(Stored data)
☆ ☆ ☆ ☆

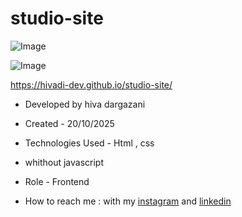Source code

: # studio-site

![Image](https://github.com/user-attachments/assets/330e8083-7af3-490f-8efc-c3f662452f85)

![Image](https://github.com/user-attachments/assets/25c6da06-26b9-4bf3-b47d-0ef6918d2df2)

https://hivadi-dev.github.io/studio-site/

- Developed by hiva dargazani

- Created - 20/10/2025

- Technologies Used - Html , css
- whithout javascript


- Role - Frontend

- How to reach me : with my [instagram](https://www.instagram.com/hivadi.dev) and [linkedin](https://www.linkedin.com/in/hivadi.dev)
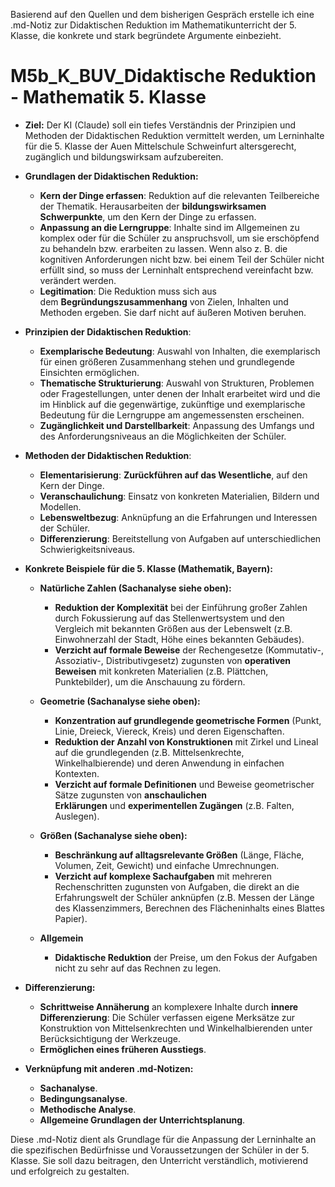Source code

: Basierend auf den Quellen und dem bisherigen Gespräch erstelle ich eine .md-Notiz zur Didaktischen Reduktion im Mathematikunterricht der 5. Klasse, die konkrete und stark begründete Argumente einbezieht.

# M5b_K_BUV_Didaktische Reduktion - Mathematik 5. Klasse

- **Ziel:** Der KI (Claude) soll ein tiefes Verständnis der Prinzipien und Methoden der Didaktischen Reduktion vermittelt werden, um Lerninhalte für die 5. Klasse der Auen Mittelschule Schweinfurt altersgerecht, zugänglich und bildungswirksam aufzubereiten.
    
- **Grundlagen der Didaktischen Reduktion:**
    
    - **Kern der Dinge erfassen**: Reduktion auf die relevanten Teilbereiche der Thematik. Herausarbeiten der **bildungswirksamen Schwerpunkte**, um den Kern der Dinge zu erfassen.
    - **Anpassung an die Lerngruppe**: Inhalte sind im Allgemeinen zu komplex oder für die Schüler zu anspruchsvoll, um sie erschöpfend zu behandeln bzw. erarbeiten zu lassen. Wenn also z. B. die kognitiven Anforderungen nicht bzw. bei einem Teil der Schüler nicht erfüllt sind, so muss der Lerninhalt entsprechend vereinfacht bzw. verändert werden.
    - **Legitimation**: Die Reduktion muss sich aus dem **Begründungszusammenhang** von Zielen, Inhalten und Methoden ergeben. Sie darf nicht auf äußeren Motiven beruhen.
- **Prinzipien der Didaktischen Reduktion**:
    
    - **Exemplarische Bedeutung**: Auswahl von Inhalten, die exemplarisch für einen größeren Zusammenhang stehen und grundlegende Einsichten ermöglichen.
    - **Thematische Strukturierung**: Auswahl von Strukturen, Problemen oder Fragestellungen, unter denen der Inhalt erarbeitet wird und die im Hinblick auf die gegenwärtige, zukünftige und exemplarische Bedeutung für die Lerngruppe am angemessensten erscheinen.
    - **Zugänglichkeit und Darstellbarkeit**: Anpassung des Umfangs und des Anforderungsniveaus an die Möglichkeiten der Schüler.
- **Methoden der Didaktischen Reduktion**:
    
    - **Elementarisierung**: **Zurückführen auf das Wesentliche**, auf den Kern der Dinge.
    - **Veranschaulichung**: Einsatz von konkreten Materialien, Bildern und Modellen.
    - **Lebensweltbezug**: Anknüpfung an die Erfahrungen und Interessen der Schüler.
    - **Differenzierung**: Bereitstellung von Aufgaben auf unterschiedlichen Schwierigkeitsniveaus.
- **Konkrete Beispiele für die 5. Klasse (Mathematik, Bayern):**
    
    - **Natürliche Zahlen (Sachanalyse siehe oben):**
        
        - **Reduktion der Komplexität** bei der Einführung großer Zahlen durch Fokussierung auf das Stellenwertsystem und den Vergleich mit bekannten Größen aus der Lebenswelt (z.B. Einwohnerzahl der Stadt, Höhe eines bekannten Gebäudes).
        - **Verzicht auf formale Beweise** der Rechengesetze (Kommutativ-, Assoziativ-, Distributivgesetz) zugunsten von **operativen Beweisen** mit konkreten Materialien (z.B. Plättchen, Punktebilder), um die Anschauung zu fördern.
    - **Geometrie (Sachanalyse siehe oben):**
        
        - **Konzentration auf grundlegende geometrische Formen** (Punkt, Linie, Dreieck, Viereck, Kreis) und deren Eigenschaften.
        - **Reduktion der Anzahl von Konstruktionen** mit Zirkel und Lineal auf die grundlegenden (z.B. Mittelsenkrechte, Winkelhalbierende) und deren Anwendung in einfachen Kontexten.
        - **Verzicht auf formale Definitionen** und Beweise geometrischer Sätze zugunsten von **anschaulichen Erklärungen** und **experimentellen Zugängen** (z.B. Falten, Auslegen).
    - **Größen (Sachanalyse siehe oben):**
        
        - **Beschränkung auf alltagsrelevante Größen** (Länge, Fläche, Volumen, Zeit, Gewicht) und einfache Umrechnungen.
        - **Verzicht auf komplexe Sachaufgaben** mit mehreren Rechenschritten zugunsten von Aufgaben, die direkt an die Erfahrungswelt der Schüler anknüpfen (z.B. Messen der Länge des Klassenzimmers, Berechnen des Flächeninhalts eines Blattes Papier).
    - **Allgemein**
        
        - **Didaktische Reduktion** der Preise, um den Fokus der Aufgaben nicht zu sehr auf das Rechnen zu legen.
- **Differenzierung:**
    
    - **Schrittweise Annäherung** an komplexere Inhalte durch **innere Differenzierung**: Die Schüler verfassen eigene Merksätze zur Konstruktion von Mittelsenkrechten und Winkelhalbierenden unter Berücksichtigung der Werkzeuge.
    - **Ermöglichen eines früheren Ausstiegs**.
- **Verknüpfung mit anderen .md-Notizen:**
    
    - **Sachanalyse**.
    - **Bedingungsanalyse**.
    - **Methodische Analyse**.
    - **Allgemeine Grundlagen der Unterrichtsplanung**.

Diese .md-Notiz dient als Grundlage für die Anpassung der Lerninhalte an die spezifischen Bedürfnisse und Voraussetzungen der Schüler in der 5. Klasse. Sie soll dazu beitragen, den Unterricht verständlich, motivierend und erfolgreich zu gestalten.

☆ ☆ ☆ ☆

**Action item**
How many of the lines above include the string "Zahlen"? Reply with the number by itself.

**Task solution**
2